▸ Work instructions
Set down the full data below exactly as given, please.

▸ Materials provided
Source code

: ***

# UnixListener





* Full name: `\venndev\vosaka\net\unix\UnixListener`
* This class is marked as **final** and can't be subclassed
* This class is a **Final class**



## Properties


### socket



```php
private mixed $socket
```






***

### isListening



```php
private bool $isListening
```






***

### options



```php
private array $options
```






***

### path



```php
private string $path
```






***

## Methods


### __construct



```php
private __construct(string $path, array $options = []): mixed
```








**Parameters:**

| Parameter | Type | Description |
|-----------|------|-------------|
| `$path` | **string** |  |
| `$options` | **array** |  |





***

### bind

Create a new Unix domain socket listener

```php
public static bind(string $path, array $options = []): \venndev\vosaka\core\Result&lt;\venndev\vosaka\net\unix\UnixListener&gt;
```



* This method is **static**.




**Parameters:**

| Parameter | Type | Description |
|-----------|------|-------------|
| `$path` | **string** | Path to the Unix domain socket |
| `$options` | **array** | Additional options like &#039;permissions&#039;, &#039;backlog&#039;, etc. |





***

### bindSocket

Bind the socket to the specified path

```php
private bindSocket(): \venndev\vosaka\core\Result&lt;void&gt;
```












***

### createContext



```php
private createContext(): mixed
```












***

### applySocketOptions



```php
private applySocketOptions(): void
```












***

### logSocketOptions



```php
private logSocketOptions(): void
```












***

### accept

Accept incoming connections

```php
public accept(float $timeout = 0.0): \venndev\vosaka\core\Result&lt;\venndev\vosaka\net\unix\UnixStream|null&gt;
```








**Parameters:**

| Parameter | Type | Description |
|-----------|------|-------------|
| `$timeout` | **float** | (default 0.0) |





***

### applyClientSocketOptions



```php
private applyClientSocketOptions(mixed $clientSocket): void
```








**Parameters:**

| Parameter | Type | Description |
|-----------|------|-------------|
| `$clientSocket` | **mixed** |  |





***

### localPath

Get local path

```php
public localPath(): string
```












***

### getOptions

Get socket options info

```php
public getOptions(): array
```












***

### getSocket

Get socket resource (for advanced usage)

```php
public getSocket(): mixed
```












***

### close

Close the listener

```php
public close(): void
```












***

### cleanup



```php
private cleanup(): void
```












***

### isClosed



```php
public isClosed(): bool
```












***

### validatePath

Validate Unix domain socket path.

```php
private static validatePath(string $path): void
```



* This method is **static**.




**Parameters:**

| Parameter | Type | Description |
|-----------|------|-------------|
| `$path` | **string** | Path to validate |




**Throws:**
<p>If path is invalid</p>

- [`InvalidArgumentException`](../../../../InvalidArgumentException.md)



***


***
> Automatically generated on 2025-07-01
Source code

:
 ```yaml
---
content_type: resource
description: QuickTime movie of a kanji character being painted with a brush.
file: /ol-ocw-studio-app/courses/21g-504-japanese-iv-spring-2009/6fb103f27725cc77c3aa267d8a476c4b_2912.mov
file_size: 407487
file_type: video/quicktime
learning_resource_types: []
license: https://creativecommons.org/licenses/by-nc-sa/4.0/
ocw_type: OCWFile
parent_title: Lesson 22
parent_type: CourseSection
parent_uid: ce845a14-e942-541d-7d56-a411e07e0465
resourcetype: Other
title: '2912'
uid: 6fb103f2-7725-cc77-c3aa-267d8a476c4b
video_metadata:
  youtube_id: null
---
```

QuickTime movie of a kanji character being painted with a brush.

▸ Answer section
Source code

: ***

# UnixListener





* Full name: `\venndev\vosaka\net\unix\UnixListener`
* This class is marked as **final** and can't be subclassed
* This class is a **Final class**



## Properties


### socket



```php
private mixed $socket
```






***

### isListening



```php
private bool $isListening
```






***

### options



```php
private array $options
```






***

### path



```php
private string $path
```






***

## Methods


### __construct



```php
private __construct(string $path, array $options = []): mixed
```








**Parameters:**

| Parameter | Type | Description |
|-----------|------|-------------|
| `$path` | **string** |  |
| `$options` | **array** |  |





***

### bind

Create a new Unix domain socket listener

```php
public static bind(string $path, array $options = []): \venndev\vosaka\core\Result&lt;\venndev\vosaka\net\unix\UnixListener&gt;
```



* This method is **static**.




**Parameters:**

| Parameter | Type | Description |
|-----------|------|-------------|
| `$path` | **string** | Path to the Unix domain socket |
| `$options` | **array** | Additional options like &#039;permissions&#039;, &#039;backlog&#039;, etc. |





***

### bindSocket

Bind the socket to the specified path

```php
private bindSocket(): \venndev\vosaka\core\Result&lt;void&gt;
```












***

### createContext



```php
private createContext(): mixed
```












***

### applySocketOptions



```php
private applySocketOptions(): void
```












***

### logSocketOptions



```php
private logSocketOptions(): void
```












***

### accept

Accept incoming connections

```php
public accept(float $timeout = 0.0): \venndev\vosaka\core\Result&lt;\venndev\vosaka\net\unix\UnixStream|null&gt;
```








**Parameters:**

| Parameter | Type | Description |
|-----------|------|-------------|
| `$timeout` | **float** | (default 0.0) |





***

### applyClientSocketOptions



```php
private applyClientSocketOptions(mixed $clientSocket): void
```








**Parameters:**

| Parameter | Type | Description |
|-----------|------|-------------|
| `$clientSocket` | **mixed** |  |





***

### localPath

Get local path

```php
public localPath(): string
```












***

### getOptions

Get socket options info

```php
public getOptions(): array
```












***

### getSocket

Get socket resource (for advanced usage)

```php
public getSocket(): mixed
```












***

### close

Close the listener

```php
public close(): void
```












***

### cleanup



```php
private cleanup(): void
```












***

### isClosed



```php
public isClosed(): bool
```












***

### validatePath

Validate Unix domain socket path.

```php
private static validatePath(string $path): void
```



* This method is **static**.




**Parameters:**

| Parameter | Type | Description |
|-----------|------|-------------|
| `$path` | **string** | Path to validate |




**Throws:**
<p>If path is invalid</p>

- [`InvalidArgumentException`](../../../../InvalidArgumentException.md)



***


***
> Automatically generated on 2025-07-01
Source code

:
 ```yaml
---
content_type: resource
description: QuickTime movie of a kanji character being painted with a brush.
file: /ol-ocw-studio-app/courses/21g-504-japanese-iv-spring-2009/6fb103f27725cc77c3aa267d8a476c4b_2912.mov
file_size: 407487
file_type: video/quicktime
learning_resource_types: []
license: https://creativecommons.org/licenses/by-nc-sa/4.0/
ocw_type: OCWFile
parent_title: Lesson 22
parent_type: CourseSection
parent_uid: ce845a14-e942-541d-7d56-a411e07e0465
resourcetype: Other
title: '2912'
uid: 6fb103f2-7725-cc77-c3aa-267d8a476c4b
video_metadata:
  youtube_id: null
---
```

QuickTime movie of a kanji character being painted with a brush.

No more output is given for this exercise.